CREATE TABLE pageviews_per_region_per_minute AS
  SELECT regionid,
         count(*)
  FROM pageviews_enriched
  WINDOW TUMBLING (SIZE 1 MINUTE)
  GROUP BY regionid
  EMIT CHANGES;

If you want to count the pageviews for only "Region_6" by female users for every 30 seconds, you can change the above query as the following:

CREATE TABLE pageviews_per_region_per_30secs AS
  SELECT regionid,
         count(*)
  FROM pageviews_enriched
  WINDOW TUMBLING (SIZE 30 SECONDS)
  WHERE UCASE(gender)='FEMALE' AND LCASE(regionid)='region_6'
  GROUP BY regionid
  EMIT CHANGES;

UCASE and LCASE functions in ksqlDB are used to convert the values of gender and regionid columns to upper and lower case, so that you can match them correctly. ksqlDB also supports LIKE operator for prefix, suffix and substring matching.

ksqlDB supports HOPPING windows and SESSION windows too. The following query is the same query as above that computes the count for hopping window of 30 seconds that advances by 10 seconds:

CREATE TABLE pageviews_per_region_per_30secs10secs AS
  SELECT regionid,
         count(*)
  FROM pageviews_enriched
  WINDOW HOPPING (SIZE 30 SECONDS, ADVANCE BY 10 SECONDS)
  WHERE UCASE(gender)='FEMALE' AND LCASE (regionid) LIKE '%_6'
  GROUP BY regionid
  EMIT CHANGES;

The next statement counts the number of pageviews per region for session windows with a session inactivity gap of 60 seconds. In other words, you are sessionizing the input data and then perform the counting/aggregation step per region.
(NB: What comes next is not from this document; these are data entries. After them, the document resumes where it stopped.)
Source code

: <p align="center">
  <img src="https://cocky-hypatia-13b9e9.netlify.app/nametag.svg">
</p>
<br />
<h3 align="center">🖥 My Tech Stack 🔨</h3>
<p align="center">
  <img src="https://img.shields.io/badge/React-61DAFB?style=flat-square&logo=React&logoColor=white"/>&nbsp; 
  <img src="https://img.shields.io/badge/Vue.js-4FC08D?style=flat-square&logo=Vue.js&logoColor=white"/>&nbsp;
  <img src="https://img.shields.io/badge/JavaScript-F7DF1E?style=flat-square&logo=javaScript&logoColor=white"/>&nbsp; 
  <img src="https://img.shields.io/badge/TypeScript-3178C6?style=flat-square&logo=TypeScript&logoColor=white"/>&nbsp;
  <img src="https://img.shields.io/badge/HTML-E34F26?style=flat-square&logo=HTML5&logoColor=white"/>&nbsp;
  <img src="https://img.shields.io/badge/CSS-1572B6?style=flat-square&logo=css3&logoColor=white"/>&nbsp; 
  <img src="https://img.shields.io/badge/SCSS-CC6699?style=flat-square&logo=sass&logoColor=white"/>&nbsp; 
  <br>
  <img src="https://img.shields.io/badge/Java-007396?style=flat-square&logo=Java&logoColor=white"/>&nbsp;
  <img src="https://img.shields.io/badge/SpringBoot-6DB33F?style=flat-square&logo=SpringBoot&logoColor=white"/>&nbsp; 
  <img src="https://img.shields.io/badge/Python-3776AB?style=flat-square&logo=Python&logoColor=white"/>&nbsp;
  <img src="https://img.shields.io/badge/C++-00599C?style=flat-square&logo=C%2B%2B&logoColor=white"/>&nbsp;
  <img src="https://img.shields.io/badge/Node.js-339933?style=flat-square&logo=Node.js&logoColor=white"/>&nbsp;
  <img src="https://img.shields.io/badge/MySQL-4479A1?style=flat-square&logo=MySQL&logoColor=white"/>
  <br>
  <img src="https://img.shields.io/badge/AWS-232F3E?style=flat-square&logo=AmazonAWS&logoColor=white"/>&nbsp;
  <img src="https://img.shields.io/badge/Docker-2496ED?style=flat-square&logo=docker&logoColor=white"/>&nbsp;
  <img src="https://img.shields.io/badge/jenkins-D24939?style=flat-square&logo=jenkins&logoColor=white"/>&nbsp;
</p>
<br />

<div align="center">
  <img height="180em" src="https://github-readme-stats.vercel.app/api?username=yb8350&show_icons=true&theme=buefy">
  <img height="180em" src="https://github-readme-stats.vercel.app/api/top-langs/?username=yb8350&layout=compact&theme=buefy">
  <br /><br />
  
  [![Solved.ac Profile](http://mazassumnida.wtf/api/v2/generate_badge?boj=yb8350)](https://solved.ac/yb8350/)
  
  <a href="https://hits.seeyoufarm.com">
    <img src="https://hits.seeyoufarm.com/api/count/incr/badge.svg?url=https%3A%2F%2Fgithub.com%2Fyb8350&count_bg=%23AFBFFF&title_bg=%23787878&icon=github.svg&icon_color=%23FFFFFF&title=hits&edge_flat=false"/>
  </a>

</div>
CREATE TABLE pageviews_per_region_per_session AS
  SELECT regionid,
         count(*)
  FROM pageviews_enriched
  WINDOW SESSION (60 SECONDS)
  GROUP BY regionid
  EMIT CHANGES;

Sometimes, you may want to include the bounds of the current window in the result so that it is more easily accessible to consumers of the data. The following statement extracts the start and end time of the current session window into fields within output rows.

CREATE TABLE pageviews_per_region_per_session AS
  SELECT regionid,
         windowStart AS WSTART,
         windowEnd AS WEND,
         count(*)
  FROM pageviews_enriched
  WINDOW SESSION (60 SECONDS)
  GROUP BY regionid
  EMIT CHANGES;

Working with arrays and maps¶

The interests column in the users table is an array of strings that represents the interest of each user. The contactinfo column is a string-to-string map that represents the following contact information for each user: phone, city, state, and zipcode.

Tip

If you are using ksql-datagen, you can use quickstart=users_ to generate data that include the interests and contactinfo columns.

The following query creates a new stream from pageviews_enriched that includes the first interest of each user along with the city and zipcode for each user:

CREATE STREAM pageviews_interest_contact AS
  SELECT interests[1] AS first_interest,
         contactinfo['zipcode'] AS zipcode,
         contactinfo['city'] AS city,
         viewtime,
         userid,
         pageid,
         timestring,
         gender,
         regionid
  FROM pageviews_enriched
  EMIT CHANGES;

Run ksqlDB Statements From the Command Line¶

In addition to using the ksqlDB CLI or launching ksqlDB servers with the --queries-file configuration, you can also execute ksqlDB statements directly from your terminal. This can be useful for scripting. The following examples show common usage.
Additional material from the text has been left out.